◆ **HOW TO COMPLETE THIS TASK**:
The first line of the entries through the line bearing "Fat Web Client**": copy these lines exactly and return nothing else.

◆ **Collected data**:

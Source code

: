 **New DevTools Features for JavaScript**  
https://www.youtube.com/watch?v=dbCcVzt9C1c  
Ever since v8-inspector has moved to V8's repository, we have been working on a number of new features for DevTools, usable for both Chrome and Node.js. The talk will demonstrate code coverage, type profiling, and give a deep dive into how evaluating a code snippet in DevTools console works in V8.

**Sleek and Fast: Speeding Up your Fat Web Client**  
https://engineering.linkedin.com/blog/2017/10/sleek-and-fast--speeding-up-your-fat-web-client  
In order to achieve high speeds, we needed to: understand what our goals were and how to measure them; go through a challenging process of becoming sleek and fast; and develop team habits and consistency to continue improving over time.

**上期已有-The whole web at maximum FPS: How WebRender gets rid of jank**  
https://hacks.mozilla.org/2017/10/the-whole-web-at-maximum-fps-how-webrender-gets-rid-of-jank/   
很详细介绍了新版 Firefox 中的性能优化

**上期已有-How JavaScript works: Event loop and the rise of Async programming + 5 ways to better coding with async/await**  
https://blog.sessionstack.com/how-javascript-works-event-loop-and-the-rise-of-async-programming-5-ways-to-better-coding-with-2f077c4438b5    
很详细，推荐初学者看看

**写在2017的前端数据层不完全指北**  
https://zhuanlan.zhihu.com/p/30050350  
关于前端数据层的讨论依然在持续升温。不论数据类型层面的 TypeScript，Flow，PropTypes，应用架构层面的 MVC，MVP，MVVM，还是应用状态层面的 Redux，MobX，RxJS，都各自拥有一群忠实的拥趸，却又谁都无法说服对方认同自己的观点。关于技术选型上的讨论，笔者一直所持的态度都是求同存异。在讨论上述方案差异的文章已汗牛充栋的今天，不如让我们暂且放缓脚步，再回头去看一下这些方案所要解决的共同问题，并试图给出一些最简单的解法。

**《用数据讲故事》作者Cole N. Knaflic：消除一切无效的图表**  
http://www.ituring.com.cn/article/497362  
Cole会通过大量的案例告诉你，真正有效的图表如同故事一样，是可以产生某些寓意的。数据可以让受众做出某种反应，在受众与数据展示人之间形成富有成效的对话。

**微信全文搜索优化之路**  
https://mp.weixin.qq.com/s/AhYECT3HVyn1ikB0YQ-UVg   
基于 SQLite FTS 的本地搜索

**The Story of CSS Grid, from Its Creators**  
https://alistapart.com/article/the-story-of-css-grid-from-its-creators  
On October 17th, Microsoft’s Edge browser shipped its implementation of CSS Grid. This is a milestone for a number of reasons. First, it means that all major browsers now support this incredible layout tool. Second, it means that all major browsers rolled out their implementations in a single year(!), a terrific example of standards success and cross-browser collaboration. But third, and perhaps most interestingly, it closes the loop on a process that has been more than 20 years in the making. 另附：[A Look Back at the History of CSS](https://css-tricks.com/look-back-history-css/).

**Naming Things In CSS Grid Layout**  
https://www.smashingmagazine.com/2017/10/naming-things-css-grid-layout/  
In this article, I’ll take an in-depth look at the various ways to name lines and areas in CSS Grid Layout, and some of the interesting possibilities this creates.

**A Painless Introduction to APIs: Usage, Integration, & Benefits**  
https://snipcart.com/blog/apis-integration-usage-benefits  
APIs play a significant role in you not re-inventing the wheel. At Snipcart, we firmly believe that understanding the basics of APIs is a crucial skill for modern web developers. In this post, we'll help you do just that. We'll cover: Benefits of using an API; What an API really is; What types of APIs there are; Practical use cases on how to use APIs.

◆ **TASK ANSWER**:
Source code

: **New DevTools Features for JavaScript**  
https://www.youtube.com/watch?v=dbCcVzt9C1c  
Ever since v8-inspector has moved to V8's repository, we have been working on a number of new features for DevTools, usable for both Chrome and Node.js. The talk will demonstrate code coverage, type profiling, and give a deep dive into how evaluating a code snippet in DevTools console works in V8.

**Sleek and Fast: Speeding Up your Fat Web Client**  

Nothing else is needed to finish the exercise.